Multiple vulnerabilities found in Google App Engine

[UPDATED] Researchers find many security holes in the Java parts of Google's Platform as a Service offering, but get kicked off the service before finishing.
Written by Larry Seltzer, Contributor

Researchers from Security Explorations report that they have found multiple serious vulnerabilities in the Java environment of the Google App Engine, part of the Google Cloud Platform.

Update on December 8: We received this statement from a Google spokesperson: "We take reports of vulnerabilities in our products very seriously and we are investigating Security Explorations' posting to the Full Disclosure mailing list. We have no reason to believe that customer data and applications are at risk."

Google App Engine is the company's PaaS (Platform as a Service) offering for running custom-built programs using a wide variety of popular languages and frameworks. Many of these are built on the Java environment.

Security Explorations says that the vulnerabilities allow for a complete Java VM security sandbox escape as well as arbitrary code execution. In all, the researchers believe that the number of issues is "30+ in total." They have been unable to finish their research because Google suspended their test Google App Engine account.

Google's actions are not unreasonable and Security Explorations admits as much:

Without any doubt this is an opsec failure on our end (this week we did poke a little bit more aggressively around the underlying OS sandbox / issued various system calls in order to learn more about the nature of the error code 202, the sandbox itself, etc.).

They hope, they say, that Google will allow them to complete their work, as Google has generally been supportive of and helpful to the security research community.

The Google App Engine allows access only to a subset, called the JRE Class White List, of JRE Standard Edition classes. The researchers were able to break out of this whitelist and gain access to the full JRE. They found 22 full sandbox escape issues and were able to exploit 17 of them. They were able to execute native code, specifically to issue arbitrary library/system calls and to gain access to the files comprising the JRE sandbox.

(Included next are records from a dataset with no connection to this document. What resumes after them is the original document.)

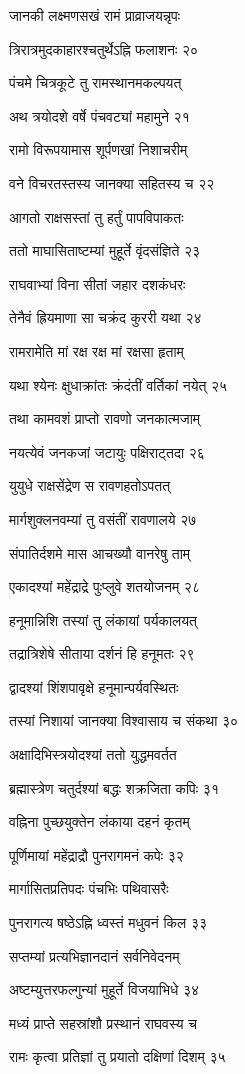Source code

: जानकी लक्ष्मणसखं रामं प्राव्राजयन्नृपः

त्रिरात्रमुदकाहारश्चतुर्थेऽह्नि फलाशनः २०

पंचमे चित्रकूटे तु रामस्थानमकल्पयत्

अथ त्रयोदशे वर्षे पंचवट्यां महामुने २१

रामो विरूपयामास शूर्पणखां निशाचरीम्

वने विचरतस्तस्य जानक्या सहितस्य च २२

आगतो राक्षसस्तां तु हर्तुं पापविपाकतः

ततो माघासिताष्टम्यां मुहूर्ते वृंदसंज्ञिते २३

राघवाभ्यां विना सीतां जहार दशकंधरः

तेनैवं ह्रियमाणा सा चक्रंद कुररी यथा २४

रामरामेति मां रक्ष रक्ष मां रक्षसा हृताम्

यथा श्येनः क्षुधाक्रांतः क्रंदंतीं वर्तिकां नयेत् २५

तथा कामवशं प्राप्तो रावणो जनकात्मजाम्

नयत्येवं जनकजां जटायुः पक्षिराट्तदा २६

युयुधे राक्षसेंद्रेण स रावणहतोऽपतत्

मार्गशुक्लनवम्यां तु वसंतीं रावणालये २७

संपातिर्दशमे मास आचख्यौ वानरेषु ताम्

एकादश्यां महेंद्राद्रे पुःप्लुवे शतयोजनम् २८

हनूमान्निशि तस्यां तु लंकायां पर्यकालयत्

तद्रात्रिशेषे सीताया दर्शनं हि हनूमतः २९

द्वादश्यां शिंशपावृक्षे हनूमान्पर्यवस्थितः

तस्यां निशायां जानक्या विश्वासाय च संकथा ३०

अक्षादिभिस्त्रयोदश्यां ततो युद्धमवर्तत

ब्रह्मास्त्रेण चतुर्दश्यां बद्धः शक्रजिता कपिः ३१

वह्निना पुच्छयुक्तेन लंकाया दहनं कृतम्

पूर्णिमायां महेंद्राद्रौ पुनरागमनं कपेः ३२

मार्गासितप्रतिपदः पंचभिः पथिवासरैः

पुनरागत्य षष्ठेऽह्नि ध्वस्तं मधुवनं किल ३३

सप्तम्यां प्रत्यभिज्ञानदानं सर्वनिवेदनम्

अष्टम्युत्तरफल्गुन्यां मुहूर्ते विजयाभिधे ३४

मध्यं प्राप्ते सहस्रांशौ प्रस्थानं राघवस्य च

रामः कृत्वा प्रतिज्ञां तु प्रयातो दक्षिणां दिशम् ३५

Update on December 8: After further analysis it is clear that Google's take-down of the account is proof that they have other security measures in place. It's reasonable to assume that some of Google's other measures would mitigate some of the attacks, at least in some circumstances. The Security Explorations satement that Google has a good relationship with the security research community is undoubtedly true, as evidenced by a great deal of prior cooperation and a good-sized bug bounty program.